Data collection and procedures :
Research assistants (RAs) from the Bong County health team obtained permission from the RHFs and district hospitals to conduct chart reviews and collect transfer data. A retrospective review of the hospital labor and delivery logs for baseline referrals sent from the 20 RHFs to the two district hospitals was conducted prior to implementation of the MORES intervention. Data collection was repeated at endline, during the final six months of the study. Identifying data was collected to link data from hospital labor and delivery log and patient charts to data from RHF logs. The linking document, and identifiable data, were destroyed after clinical data were collected. Deidentified data collected and used for analysis included date and time of departure from RHF and hospital arrival, type of delivery, and maternal and newborn outcomes. The hospital logs contained more referral records than those recorded in the RHF logs, as not all women referred arrived at the district hospital. Thus, data were sorted as complete (hospital data linked to RHF data) or incomplete (hospital records only).

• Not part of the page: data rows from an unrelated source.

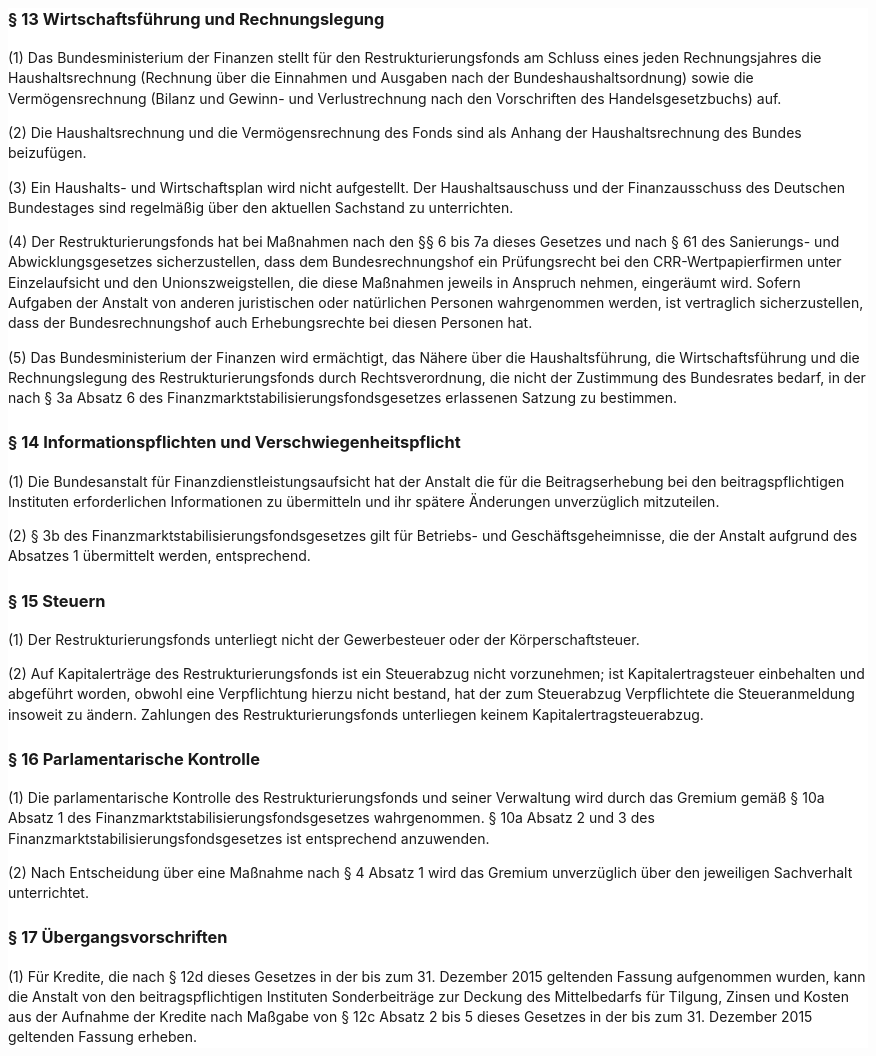 ### § 13 Wirtschaftsführung und Rechnungslegung

(1) Das Bundesministerium der Finanzen stellt für den Restrukturierungsfonds am Schluss eines jeden Rechnungsjahres die Haushaltsrechnung (Rechnung über die Einnahmen und Ausgaben nach der Bundeshaushaltsordnung) sowie die Vermögensrechnung (Bilanz und Gewinn- und Verlustrechnung nach den Vorschriften des Handelsgesetzbuchs) auf.

(2) Die Haushaltsrechnung und die Vermögensrechnung des Fonds sind als Anhang der Haushaltsrechnung des Bundes beizufügen.

(3) Ein Haushalts- und Wirtschaftsplan wird nicht aufgestellt. Der Haushaltsauschuss und der Finanzausschuss des Deutschen Bundestages sind regelmäßig über den aktuellen Sachstand zu unterrichten.

(4) Der Restrukturierungsfonds hat bei Maßnahmen nach den §§ 6 bis 7a dieses Gesetzes und nach § 61 des Sanierungs- und Abwicklungsgesetzes sicherzustellen, dass dem Bundesrechnungshof ein Prüfungsrecht bei den CRR-Wertpapierfirmen unter Einzelaufsicht und den Unionszweigstellen, die diese Maßnahmen jeweils in Anspruch nehmen, eingeräumt wird. Sofern Aufgaben der Anstalt von anderen juristischen oder natürlichen Personen wahrgenommen werden, ist vertraglich sicherzustellen, dass der Bundesrechnungshof auch Erhebungsrechte bei diesen Personen hat.

(5) Das Bundesministerium der Finanzen wird ermächtigt, das Nähere über die Haushaltsführung, die Wirtschaftsführung und die Rechnungslegung des Restrukturierungsfonds durch Rechtsverordnung, die nicht der Zustimmung des Bundesrates bedarf, in der nach § 3a Absatz 6 des Finanzmarktstabilisierungsfondsgesetzes erlassenen Satzung zu bestimmen.

### § 14 Informationspflichten und Verschwiegenheitspflicht

(1) Die Bundesanstalt für Finanzdienstleistungsaufsicht hat der Anstalt die für die Beitragserhebung bei den beitragspflichtigen Instituten erforderlichen Informationen zu übermitteln und ihr spätere Änderungen unverzüglich mitzuteilen.

(2) § 3b des Finanzmarktstabilisierungsfondsgesetzes gilt für Betriebs- und Geschäftsgeheimnisse, die der Anstalt aufgrund des Absatzes 1 übermittelt werden, entsprechend.

### § 15 Steuern

(1) Der Restrukturierungsfonds unterliegt nicht der Gewerbesteuer oder der Körperschaftsteuer.

(2) Auf Kapitalerträge des Restrukturierungsfonds ist ein Steuerabzug nicht vorzunehmen; ist Kapitalertragsteuer einbehalten und abgeführt worden, obwohl eine Verpflichtung hierzu nicht bestand, hat der zum Steuerabzug Verpflichtete die Steueranmeldung insoweit zu ändern. Zahlungen des Restrukturierungsfonds unterliegen keinem Kapitalertragsteuerabzug.

### § 16 Parlamentarische Kontrolle

(1) Die parlamentarische Kontrolle des Restrukturierungsfonds und seiner Verwaltung wird durch das Gremium gemäß § 10a Absatz 1 des Finanzmarktstabilisierungsfondsgesetzes wahrgenommen. § 10a Absatz 2 und 3 des Finanzmarktstabilisierungsfondsgesetzes ist entsprechend anzuwenden.

(2) Nach Entscheidung über eine Maßnahme nach § 4 Absatz 1 wird das Gremium unverzüglich über den jeweiligen Sachverhalt unterrichtet.

### § 17 Übergangsvorschriften

(1) Für Kredite, die nach § 12d dieses Gesetzes in der bis zum 31. Dezember 2015 geltenden Fassung aufgenommen wurden, kann die Anstalt von den beitragspflichtigen Instituten Sonderbeiträge zur Deckung des Mittelbedarfs für Tilgung, Zinsen und Kosten aus der Aufnahme der Kredite nach Maßgabe von § 12c Absatz 2 bis 5 dieses Gesetzes in der bis zum 31. Dezember 2015 geltenden Fassung erheben.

Data management and analysis :
Referral data were collected via paper and pen, entered into Excel and exported into Stata 17 (StataCorp, College Station, TX, USA) for analysis. All paper copies were stored in a locked cabinet at the county health office in Bong County. All digital data were stored in an encrypted DropBox folder only accessible to the research team.

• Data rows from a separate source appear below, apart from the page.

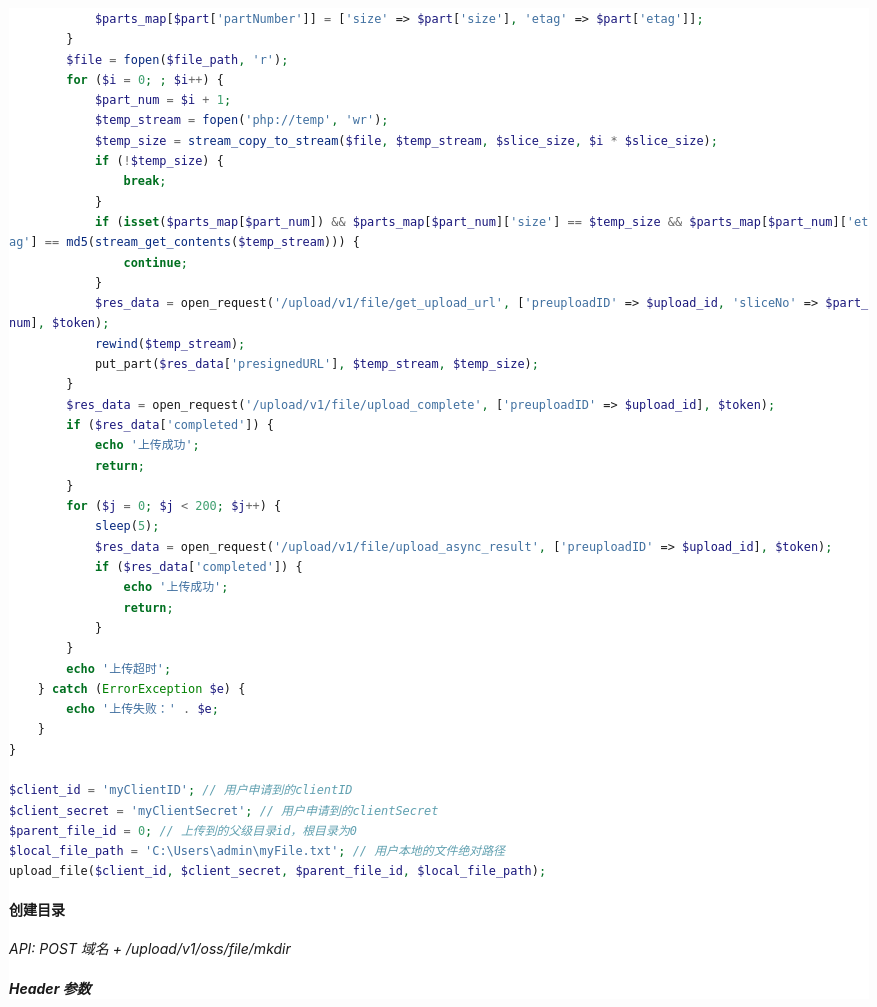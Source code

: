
 ```php
            $parts_map[$part['partNumber']] = ['size' => $part['size'], 'etag' => $part['etag']];
        }
        $file = fopen($file_path, 'r');
        for ($i = 0; ; $i++) {
            $part_num = $i + 1;
            $temp_stream = fopen('php://temp', 'wr');
            $temp_size = stream_copy_to_stream($file, $temp_stream, $slice_size, $i * $slice_size);
            if (!$temp_size) {
                break;
            }
            if (isset($parts_map[$part_num]) && $parts_map[$part_num]['size'] == $temp_size && $parts_map[$part_num]['etag'] == md5(stream_get_contents($temp_stream))) {
                continue;
            }
            $res_data = open_request('/upload/v1/file/get_upload_url', ['preuploadID' => $upload_id, 'sliceNo' => $part_num], $token);
            rewind($temp_stream);
            put_part($res_data['presignedURL'], $temp_stream, $temp_size);
        }
        $res_data = open_request('/upload/v1/file/upload_complete', ['preuploadID' => $upload_id], $token);
        if ($res_data['completed']) {
            echo '上传成功';
            return;
        }
        for ($j = 0; $j < 200; $j++) {
            sleep(5);
            $res_data = open_request('/upload/v1/file/upload_async_result', ['preuploadID' => $upload_id], $token);
            if ($res_data['completed']) {
                echo '上传成功';
                return;
            }
        }
        echo '上传超时';
    } catch (ErrorException $e) {
        echo '上传失败：' . $e;
    }
}

$client_id = 'myClientID'; // 用户申请到的clientID
$client_secret = 'myClientSecret'; // 用户申请到的clientSecret
$parent_file_id = 0; // 上传到的父级目录id，根目录为0
$local_file_path = 'C:\Users\admin\myFile.txt'; // 用户本地的文件绝对路径
upload_file($client_id, $client_secret, $parent_file_id, $local_file_path);
```
#### 创建目录

*API: POST 域名 + /upload/v1/oss/file/mkdir*

##### Header 参数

Descriptive analyses were conducted for all baseline and endline data and analyzed as separate cohorts (complete and incomplete). Frequency and percentage were tabulated for RHFs, referrals to district hospitals, reasons for referral, and outcome variables including mode of delivery, maternal outcome, newborn outcome, and transfer time from RHF to district hospital. Transfer time was further presented as mean with (SD), as well as the median time, and categorized into two hours or less, between two hours and twelve hours, and more than 12 hours. The two hours or less category was included per The Lancet’sdefinition of geographic accessibility, with access to a health facility with the capacity to provide essential surgical and anesthesia services, including CS, within two hours (14). Furthermore, the 12 hours or less and more than 12 hours were included because despite a referral from a RHF, woman often go back home before going to the referred hospital.
Binary logistic regression models and linear regression models were fit to assess the relationship between the timepoint of the data (baseline, endline), mode of delivery, maternal outcome, newborn outcome, and transfer time. All models accounted for the clustering of individuals within hospital and RHF. All logistic regression models provided odds ratios (ORs) and 95% confidence intervals (95% CIs) and linear regression models provided coefficient and standard error (SE).
Ethics :
Ethical approval for the study was obtained from the Institutional Review Boards of the University of Michigan and University of Liberia. The study used retrospective medical records, the data were fully anonymized before analysis, and the ethics committee waived the requirement for the informed consent.